Detroit City Council votes down restaurant health inspection sign ordinance

A proposed ordinance requiring restaurants to make public their health inspection grades is no longer on the menu in Detroit.

City Council voted 6-3 rejecting the measure that Scott Benson has been pushing the past three years.

"This is really important," Benson said. "All you have to do is go back to 2018, to Popeyes selling pest-inflated meat. You have to go back to 2021 just last year, to Church's Chicken. They were selling rotten, moldy old meat."

And who could forget the famed Lafayette Coney Island getting shut down in September after videos of rats inside the restaurant surfaced on social media.

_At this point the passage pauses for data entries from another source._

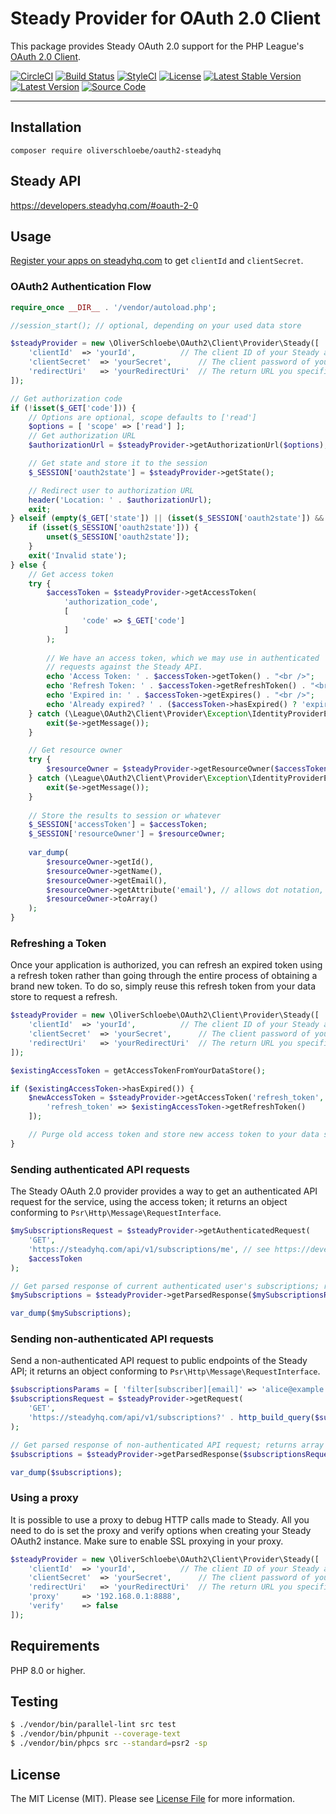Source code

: # Steady Provider for OAuth 2.0 Client

This package provides Steady OAuth 2.0 support for the PHP League's [OAuth 2.0 Client](https://github.com/thephpleague/oauth2-client).

[![CircleCI](https://circleci.com/gh/oliverschloebe/oauth2-steadyhq/tree/main.svg?style=svg)](https://circleci.com/gh/oliverschloebe/oauth2-steadyhq/tree/main) [![Build Status](https://travis-ci.com/oliverschloebe/oauth2-steadyhq.svg?branch=main)](https://travis-ci.com/oliverschloebe/oauth2-steadyhq)
[![StyleCI](https://github.styleci.io/repos/656813773/shield?branch=main)](https://github.styleci.io/repos/656813773)
[![License](https://img.shields.io/packagist/l/oliverschloebe/oauth2-steadyhq.svg)](https://github.com/oliverschloebe/oauth2-steadyhq/blob/main/LICENSE)
[![Latest Stable Version](https://img.shields.io/packagist/v/oliverschloebe/oauth2-steadyhq.svg)](https://packagist.org/packages/oliverschloebe/oauth2-steadyhq)
[![Latest Version](https://img.shields.io/github/release/oliverschloebe/oauth2-steadyhq.svg?style=flat-square)](https://github.com/oliverschloebe/oauth2-steadyhq/releases)
[![Source Code](https://img.shields.io/badge/source-oliverschloebe/oauth2--steadyhq-blue.svg?style=flat-square)](https://github.com/oliverschloebe/oauth2-steadyhq)

---

## Installation

```
composer require oliverschloebe/oauth2-steadyhq
```

## Steady API

https://developers.steadyhq.com/#oauth-2-0

## Usage

[Register your apps on steadyhq.com](https://steadyhq.com/de/backend/) to get `clientId` and `clientSecret`.

### OAuth2 Authentication Flow

```php
require_once __DIR__ . '/vendor/autoload.php';

//session_start(); // optional, depending on your used data store

$steadyProvider = new \OliverSchloebe\OAuth2\Client\Provider\Steady([
	'clientId'	=> 'yourId',          // The client ID of your Steady app
	'clientSecret'	=> 'yourSecret',      // The client password of your Steady app
	'redirectUri'	=> 'yourRedirectUri'  // The return URL you specified for your app on Steady
]);

// Get authorization code
if (!isset($_GET['code'])) {
	// Options are optional, scope defaults to ['read']
	$options = [ 'scope' => ['read'] ];
	// Get authorization URL
	$authorizationUrl = $steadyProvider->getAuthorizationUrl($options);

	// Get state and store it to the session
	$_SESSION['oauth2state'] = $steadyProvider->getState();

	// Redirect user to authorization URL
	header('Location: ' . $authorizationUrl);
	exit;
} elseif (empty($_GET['state']) || (isset($_SESSION['oauth2state']) && $_GET['state'] !== $_SESSION['oauth2state'])) { // Check for errors
	if (isset($_SESSION['oauth2state'])) {
		unset($_SESSION['oauth2state']);
	}
	exit('Invalid state');
} else {
	// Get access token
	try {
		$accessToken = $steadyProvider->getAccessToken(
			'authorization_code',
			[
				'code' => $_GET['code']
			]
		);
		
		// We have an access token, which we may use in authenticated
		// requests against the Steady API.
		echo 'Access Token: ' . $accessToken->getToken() . "<br />";
		echo 'Refresh Token: ' . $accessToken->getRefreshToken() . "<br />";
		echo 'Expired in: ' . $accessToken->getExpires() . "<br />";
		echo 'Already expired? ' . ($accessToken->hasExpired() ? 'expired' : 'not expired') . "<br />";
	} catch (\League\OAuth2\Client\Provider\Exception\IdentityProviderException $e) {
		exit($e->getMessage());
	}

	// Get resource owner
	try {
		$resourceOwner = $steadyProvider->getResourceOwner($accessToken);
	} catch (\League\OAuth2\Client\Provider\Exception\IdentityProviderException $e) {
		exit($e->getMessage());
	}
        
	// Store the results to session or whatever
	$_SESSION['accessToken'] = $accessToken;
	$_SESSION['resourceOwner'] = $resourceOwner;
    
	var_dump(
		$resourceOwner->getId(),
		$resourceOwner->getName(),
		$resourceOwner->getEmail(),
		$resourceOwner->getAttribute('email'), // allows dot notation, e.g. $resourceOwner->getAttribute('group.field')
		$resourceOwner->toArray()
	);
}
```

### Refreshing a Token

Once your application is authorized, you can refresh an expired token using a refresh token rather than going through the entire process of obtaining a brand new token. To do so, simply reuse this refresh token from your data store to request a refresh.

```php
$steadyProvider = new \OliverSchloebe\OAuth2\Client\Provider\Steady([
	'clientId'	=> 'yourId',          // The client ID of your Steady app
	'clientSecret'	=> 'yourSecret',      // The client password of your Steady app
	'redirectUri'	=> 'yourRedirectUri'  // The return URL you specified for your app on Steady
]);

$existingAccessToken = getAccessTokenFromYourDataStore();

if ($existingAccessToken->hasExpired()) {
	$newAccessToken = $steadyProvider->getAccessToken('refresh_token', [
		'refresh_token' => $existingAccessToken->getRefreshToken()
	]);

	// Purge old access token and store new access token to your data store.
}
```

### Sending authenticated API requests

The Steady OAuth 2.0 provider provides a way to get an authenticated API request for the service, using the access token; it returns an object conforming to `Psr\Http\Message\RequestInterface`.

```php
$mySubscriptionsRequest = $steadyProvider->getAuthenticatedRequest(
	'GET',
	'https://steadyhq.com/api/v1/subscriptions/me', // see https://developers.steadyhq.com/#current-subscription
	$accessToken
);

// Get parsed response of current authenticated user's subscriptions; returns array|mixed
$mySubscriptions = $steadyProvider->getParsedResponse($mySubscriptionsRequest);

var_dump($mySubscriptions);
```

### Sending non-authenticated API requests

Send a non-authenticated API request to public endpoints of the Steady API; it returns an object conforming to `Psr\Http\Message\RequestInterface`.

```php
$subscriptionsParams = [ 'filter[subscriber][email]' => 'alice@example.com' ];
$subscriptionsRequest = $steadyProvider->getRequest(
	'GET',
	'https://steadyhq.com/api/v1/subscriptions?' . http_build_query($subscriptionsParams)
);

// Get parsed response of non-authenticated API request; returns array|mixed
$subscriptions = $steadyProvider->getParsedResponse($subscriptionsRequest);

var_dump($subscriptions);
```

### Using a proxy

It is possible to use a proxy to debug HTTP calls made to Steady. All you need to do is set the proxy and verify options when creating your Steady OAuth2 instance. Make sure to enable SSL proxying in your proxy.

```php
$steadyProvider = new \OliverSchloebe\OAuth2\Client\Provider\Steady([
	'clientId'	=> 'yourId',          // The client ID of your Steady app
	'clientSecret'	=> 'yourSecret',      // The client password of your Steady app
	'redirectUri'	=> 'yourRedirectUri'  // The return URL you specified for your app on Steady
	'proxy'		=> '192.168.0.1:8888',
	'verify'	=> false
]);
```

## Requirements

PHP 8.0 or higher.

## Testing

``` bash
$ ./vendor/bin/parallel-lint src test
$ ./vendor/bin/phpunit --coverage-text
$ ./vendor/bin/phpcs src --standard=psr2 -sp
```

## License

The MIT License (MIT). Please see [License File](https://github.com/oliverschloebe/oauth2-steadyhq/blob/master/LICENSE) for more information.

Benson's measure would have required Detroit restaurants post a color-coded sign outside of their business.

Green would mean they passed their last health inspection and are good to go. Yellow would mean they are in the enforcement process.  Red would mean the health department shut the restaurant down.

But many saw the ordinance as too burdensome on businesses.

"The ordinance does nothing more than create an uneven playing field, exempting food trucks, popup restaurants, gas stations that provide prepared meals, and pitting them against brick and mortar establishments," said one critic during public comment.

Benson says upwards of 90 percent of Detroit restaurants passed their health inspections. And similar ordinances bolstering transparency and food safety are in place in cities like San Diego, San Francisco and Columbus, Ohio.

Detroit won't be joining them just yet.

"While today was a setback, it's not the end," Benson said. "So what we'll do, we'll go back and look and see how we can get something like this through, and something my colleagues will support, at least five of them."

Council President Mary Sheffield voted against the restaurant grading ordinance.

"Despite my opposition to the ordinance at this time, I support my colleague, member Benson, in his attempt to enhance public safety as it relates to food services," she said. "While I could not support the ordinance in its current form, I am committed to finding a solution that will result in enhancements to our ability to protect the public."

Sheffield also said this measure could come back in another form next year if certain changes are made to it.